Calzones and a lesson for an ambitious beginner

Calzones1
Calzones are basically small pizzas folded in half and sealed around the edges. But sometimes, it’s a nice change.

Last week was busy, and I wanted to make a lunch I could eat at my desk if I needed to — something that didn’t require utensils or much cleanup. So, I went with calzones.

This is the second time I’ve ever made calzones. The first was years ago when my brother graduated from high school. I had just tried making them for the first time and got overly ambitious. I told my mom I’d make them for everyone at his graduation party. I made bowl after bowl of dough and kept the oven on for hours — even during the party — as I pulled them out of the oven. For me, that was one of those learning moments, particularly around cooking and entertaining. If you overcomplicate things, you won’t get to enjoy the gathering. Lesson learned.
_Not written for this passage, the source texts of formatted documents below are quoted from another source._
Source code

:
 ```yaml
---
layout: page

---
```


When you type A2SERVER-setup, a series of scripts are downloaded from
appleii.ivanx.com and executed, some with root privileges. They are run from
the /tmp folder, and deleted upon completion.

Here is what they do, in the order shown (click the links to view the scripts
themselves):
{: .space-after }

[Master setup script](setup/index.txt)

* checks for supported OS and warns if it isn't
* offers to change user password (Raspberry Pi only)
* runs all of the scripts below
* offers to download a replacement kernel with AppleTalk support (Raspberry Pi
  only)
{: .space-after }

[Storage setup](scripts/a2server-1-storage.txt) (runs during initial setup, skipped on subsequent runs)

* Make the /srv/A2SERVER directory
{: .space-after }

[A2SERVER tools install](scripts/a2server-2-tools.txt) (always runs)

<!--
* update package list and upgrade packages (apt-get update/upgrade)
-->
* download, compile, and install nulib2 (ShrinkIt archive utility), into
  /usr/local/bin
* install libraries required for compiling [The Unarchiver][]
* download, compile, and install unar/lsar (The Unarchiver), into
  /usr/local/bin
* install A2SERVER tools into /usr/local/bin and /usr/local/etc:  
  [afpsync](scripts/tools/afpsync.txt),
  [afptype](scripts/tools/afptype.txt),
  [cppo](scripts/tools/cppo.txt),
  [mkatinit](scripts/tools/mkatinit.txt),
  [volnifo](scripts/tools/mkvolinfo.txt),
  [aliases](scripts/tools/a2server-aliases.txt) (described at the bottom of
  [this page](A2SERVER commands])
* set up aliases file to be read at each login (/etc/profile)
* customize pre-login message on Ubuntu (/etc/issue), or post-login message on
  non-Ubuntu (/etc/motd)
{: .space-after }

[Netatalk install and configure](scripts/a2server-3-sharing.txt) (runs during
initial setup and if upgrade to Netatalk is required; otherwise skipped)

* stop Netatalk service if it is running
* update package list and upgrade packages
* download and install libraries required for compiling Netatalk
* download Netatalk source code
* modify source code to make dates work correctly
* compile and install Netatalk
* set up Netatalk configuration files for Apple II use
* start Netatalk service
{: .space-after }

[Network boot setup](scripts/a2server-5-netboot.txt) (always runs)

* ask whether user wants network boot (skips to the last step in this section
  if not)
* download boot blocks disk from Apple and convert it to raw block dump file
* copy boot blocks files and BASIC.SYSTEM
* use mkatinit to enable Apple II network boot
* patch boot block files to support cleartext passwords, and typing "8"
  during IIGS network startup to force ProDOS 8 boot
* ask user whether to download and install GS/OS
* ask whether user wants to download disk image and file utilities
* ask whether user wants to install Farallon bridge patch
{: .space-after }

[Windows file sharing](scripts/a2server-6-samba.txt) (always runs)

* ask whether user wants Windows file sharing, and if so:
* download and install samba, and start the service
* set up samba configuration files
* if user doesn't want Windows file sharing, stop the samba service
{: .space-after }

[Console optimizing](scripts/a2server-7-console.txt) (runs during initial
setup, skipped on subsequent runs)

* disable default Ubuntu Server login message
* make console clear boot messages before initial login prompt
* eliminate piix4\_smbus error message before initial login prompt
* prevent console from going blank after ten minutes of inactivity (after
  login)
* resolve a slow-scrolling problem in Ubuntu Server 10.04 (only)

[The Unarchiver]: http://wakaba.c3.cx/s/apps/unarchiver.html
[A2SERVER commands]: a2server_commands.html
That time I filled them with ham and cheese, but I liked the ones I made using this recipe more. While they may not look like they’ve been filled enough, the fillings I chose had stronger flavors, so it tasted like enough. Beware that using fresh vegetables such as spinach or peppers can make the bottom of the calzone watery if you haven’t sautéed them first.

Calzones2This recipe — the dough is from the Joy of Cooking — makes two large calzones. I like to keep my calzones basic, so I went with pepperoni, cheese, and pesto. You can put whatever you’d like in them.

Ingredients
2/3 cup warm water
1 1/8 teaspoons active dry yeast
1 3/4 cups all-purpose flour
1 tablespoon olive oil
1/2 tablespoon salt
2 tablespoons pesto
20 slices of pepperoni
1 cup shredded mozzarella cheese

Combine water and yeast in a large bowl and let sit until dissolved, about 5 minutes. Meanwhile, lightly coat another large bowl with olive oil.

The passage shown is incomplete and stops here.